Confirmatory factor analysis
Confirmatory factor analysis (CFA) is the method for measuring latent variables (Hoyle 1995; 2011; Kline 2010; Byrne 2013). It extracts the latent construct from other variables and shares the most variance with related variables. For example, abiotic stress as a latent variable is measured by the observation of soil changes (i.e., soil salinity, organic matter, flooding height; Fig. 2, Grace et al. 2010). Confirmatory factor analysis estimates latent variables based on the correlated variations of the dataset (e.g., association, causal relationship) and can reduce the data dimensions, standardize the scale of multiple indicators, and account for the correlations inherent in the dataset (Byrne 2013). Therefore, to postulate a latent variable, one should be concerned about the reason to use a latent variable. In the abiotic stress example given above, community stress and disturbance are latent variables that account for the correlation in the dataset. Shao et al. (2015) applied CFA to constrict the soil-nutrition features to one variable that accounted for soil organic carbon, litter total nitrogen, and carbon-to-nitrogen ratio. Also, Capmouteres and Anand (2016) defined the habitat function as an environmental indicator that explained both plant cover and native bird abundance for the forest ecosystems by using CFA.
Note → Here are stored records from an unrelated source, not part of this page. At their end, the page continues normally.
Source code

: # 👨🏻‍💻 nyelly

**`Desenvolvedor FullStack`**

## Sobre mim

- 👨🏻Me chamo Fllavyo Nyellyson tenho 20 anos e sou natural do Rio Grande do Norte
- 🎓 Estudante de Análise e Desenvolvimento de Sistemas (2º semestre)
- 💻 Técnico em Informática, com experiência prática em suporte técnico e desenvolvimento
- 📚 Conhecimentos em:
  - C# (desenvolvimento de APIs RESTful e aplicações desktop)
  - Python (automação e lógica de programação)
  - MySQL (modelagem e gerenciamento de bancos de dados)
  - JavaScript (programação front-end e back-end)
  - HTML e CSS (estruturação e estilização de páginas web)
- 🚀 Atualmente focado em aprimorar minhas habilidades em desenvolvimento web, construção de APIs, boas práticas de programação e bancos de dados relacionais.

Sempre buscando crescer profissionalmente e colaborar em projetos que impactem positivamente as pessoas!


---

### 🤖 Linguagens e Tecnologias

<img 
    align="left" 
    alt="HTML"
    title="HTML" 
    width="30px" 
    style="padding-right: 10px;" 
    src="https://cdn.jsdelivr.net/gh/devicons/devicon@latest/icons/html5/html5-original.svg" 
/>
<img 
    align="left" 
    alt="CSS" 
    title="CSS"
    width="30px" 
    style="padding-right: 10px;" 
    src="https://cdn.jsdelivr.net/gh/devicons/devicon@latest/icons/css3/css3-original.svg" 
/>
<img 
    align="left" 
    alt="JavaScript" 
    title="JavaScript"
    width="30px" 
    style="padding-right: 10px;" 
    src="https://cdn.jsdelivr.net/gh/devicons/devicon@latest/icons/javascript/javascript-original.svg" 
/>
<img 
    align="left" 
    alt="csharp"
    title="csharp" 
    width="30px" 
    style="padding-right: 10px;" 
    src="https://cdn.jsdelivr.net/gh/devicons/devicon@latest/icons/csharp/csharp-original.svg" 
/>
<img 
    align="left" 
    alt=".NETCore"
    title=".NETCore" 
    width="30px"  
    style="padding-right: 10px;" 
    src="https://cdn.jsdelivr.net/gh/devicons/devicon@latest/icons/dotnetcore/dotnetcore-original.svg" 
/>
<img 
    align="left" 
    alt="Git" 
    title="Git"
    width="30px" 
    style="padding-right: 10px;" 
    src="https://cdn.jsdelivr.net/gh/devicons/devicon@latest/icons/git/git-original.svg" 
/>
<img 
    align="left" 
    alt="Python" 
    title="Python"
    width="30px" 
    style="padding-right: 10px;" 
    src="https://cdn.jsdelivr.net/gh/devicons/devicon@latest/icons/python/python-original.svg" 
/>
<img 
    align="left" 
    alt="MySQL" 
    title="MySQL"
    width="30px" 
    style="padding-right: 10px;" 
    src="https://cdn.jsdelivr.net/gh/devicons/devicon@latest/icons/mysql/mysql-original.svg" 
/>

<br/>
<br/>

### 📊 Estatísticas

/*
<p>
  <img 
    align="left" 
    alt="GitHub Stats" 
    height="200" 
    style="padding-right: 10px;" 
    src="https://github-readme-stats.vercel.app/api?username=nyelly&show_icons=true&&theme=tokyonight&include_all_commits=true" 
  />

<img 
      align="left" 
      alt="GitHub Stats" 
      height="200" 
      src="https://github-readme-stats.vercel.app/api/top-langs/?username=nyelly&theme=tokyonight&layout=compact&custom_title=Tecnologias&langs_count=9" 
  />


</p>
In addition to CFA, there is another type of factor analysis: exploratory factor analysis (EFA). The statistical estimation technique is the same for both. The CFA is applied when the indicators for each latent variable is specified according to the related theories or prior knowledge (Joreskog 1969; Brown 2006; Harrington 2009), whereas EFA is applied to find the underlying latent variables. In practice, EFA is often performed to select the useful underlying latent constructs for CFA when there is little prior knowledge about the latent construct (Browne and Cudeck 1993; Cudeck and Odell 1994; Tucker and MacCallum 1997).
SEM is composed of the measurement model and the structural model. A measurement model measures the latent variables or composite variables (Hoyle 1995, 2011; Kline 2010), while the structural model tests all the hypothetical dependencies based on path analysis (Hoyle 1995, 2011; Kline 2010).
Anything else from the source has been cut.